For me and my purposes, I want to be able to access Desktop 17 through Desktop 21, and there's no hotkeys definable for those. KBM can't simply define a key when there isn't an underlying OS operation, and System Preferences > Keyboard > Shortcuts > Mission Control only has operations defined for the first 16 Spaces.

I've done lots of research on Stack Overflow and Ask Different, finding threads about Desktop Spaces going back to Exposé. It seems that anyone who gets into this issue agrees that Apple is not supporting it well, support has gotten worse not better, and if it had better support it would be a powerful tool. People want support for more than 16 desktops, they want to be able to name desktops, and they want names to follow the Desktop if you change the order in Mission Control.

All of those were addressed by the CurrentKey app, which works for me, personally, now, but which is no longer available.

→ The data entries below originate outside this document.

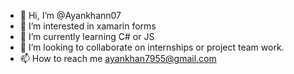 - 👋 Hi, I’m @Ayankhann07
- 👀 I’m interested in xamarin forms
- 🌱 I’m currently learning C# or JS
- 💞️ I’m looking to collaborate on internships or project team work.
- 📫 How to reach me ayankhan7955@gmail.com

<!---
Ayankhann07/Ayankhann07 is a ✨ special ✨ repository because its `README.md` (this file) appears on your GitHub profile.
You can click the Preview link to take a look at your changes.
--->
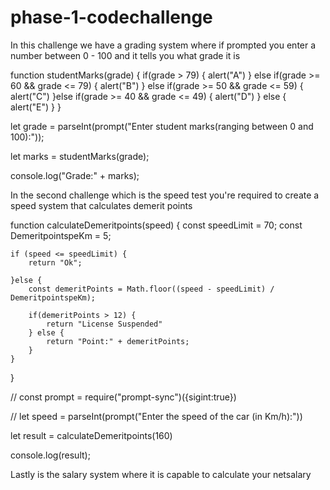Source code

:# phase-1-codechallenge

In this challenge we have a grading system where if prompted you enter a number between 0 - 100 and it tells you what grade it is

function studentMarks(grade) {
    if(grade > 79) {
        alert("A")
    } else if(grade >= 60 && grade <= 79) {
        alert("B")
    } else if(grade >= 50 && grade <= 59) {
        alert("C")
    }else if(grade >= 40 && grade <= 49) {
        alert("D")
    } else {
        alert("E")
    }
}

let grade = parseInt(prompt("Enter student marks(ranging between 0 and 100):"));

let marks = studentMarks(grade);

console.log("Grade:" + marks);

In the second challenge which is the speed test you're required to create a speed system that calculates demerit points


function calculateDemeritpoints(speed) {
    const speedLimit = 70;
    const DemeritpointspeKm = 5;

    if (speed <= speedLimit) {
        return "Ok";
        
    }else {
        const demeritPoints = Math.floor((speed - speedLimit) / DemeritpointspeKm);

        if(demeritPoints > 12) {
            return "License Suspended"
        } else {
            return "Point:" + demeritPoints;
        }
    }
}

// const prompt = require("prompt-sync")({sigint:true})

// let speed = parseInt(prompt("Enter the speed of the car (in Km/h):"))

let result = calculateDemeritpoints(160)

console.log(result);


Lastly is the salary system where it is capable to calculate your netsalary
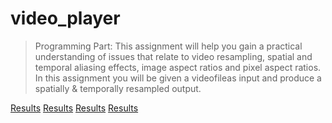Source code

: # video_player
> Programming Part:
This assignment will help you gain a practical understanding of issues that relate to video resampling, spatial and temporal aliasing effects, image aspect ratios and pixel aspect ratios. In this assignment you will be given a videofileas input and produce a spatially & temporally resampled output.


[Results](https://github.com/mukeshkdangi/video_player/blob/master/src/pics1.png)
[Results](https://github.com/mukeshkdangi/video_player/blob/master/src/pics2.png)
[Results](https://github.com/mukeshkdangi/video_player/blob/master/src/pics4.png)
[Results](https://github.com/mukeshkdangi/video_player/blob/master/src/pics5.png)
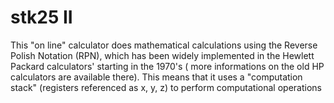 # stk25 II
This "on line" calculator does mathematical calculations using the Reverse Polish Notation (RPN), which has been widely implemented in the Hewlett Packard calculators' starting in the 1970's ( more informations on the old HP calculators are available there).
This means that it uses a "computation stack" (registers referenced as x, y, z) to perform computational operations
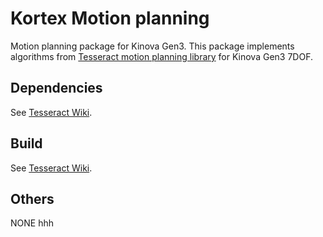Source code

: # Kortex Motion planning
Motion planning package for Kinova Gen3. This package implements algorithms from [Tesseract motion planning library](https://github.com/tesseract-robotics/tesseract_planning) for Kinova Gen3 7DOF.

## Dependencies
See [Tesseract Wiki](https://tesseract-docs.readthedocs.io/en/latest/_source/intro/getting_started_doc.html).

## Build
See [Tesseract Wiki](https://tesseract-docs.readthedocs.io/en/latest/_source/intro/getting_started_doc.html).

## Others 
NONE
hhh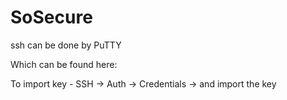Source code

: # SoSecure


ssh can be done by PuTTY

Which can be found here: 

To import key - SSH -> Auth -> Credentials -> and import the key
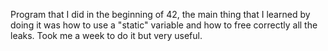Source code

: Program that I did in the beginning of 42, the main thing that I learned by doing it was how to use a "static" variable and how to free correctly all the leaks.
Took me a week to do it but very useful.
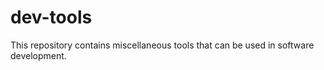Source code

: # dev-tools

This repository contains miscellaneous tools that can be used in software development.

So I'm still wanting to be able to do those things without relying on CurrentKey.

So far, on Stack Overflow and Ask Different, the state of the art is variations of the method that CurrentKey uses: place an app window on every desktop and use changes of window focus to get the OS to change Desktop Spaces. CK has its own simple app that simply creates windows and hides the windows behind the toolbar. Other SO and AD systems use things like Stickies (but Stickies itself has the downside that on a reboot, all the Sticky windows are collected on Desktop 1).

There had also been some systems that actually did rename the desktops in Mission Control, using code injection, but SIP prevents that, and I'm not willing to turn off SIP just for that.

So my next design decision is whether the Space-identifying app is hidden (like CurrentKey) or is visible, like Stickies (where people often use 72 or 120pt type so that the name of the desktop is visible in Mission Control). Many of my desktops have status or to-do lists on them, so I've also been considering letting the To-Do list be the identifying app.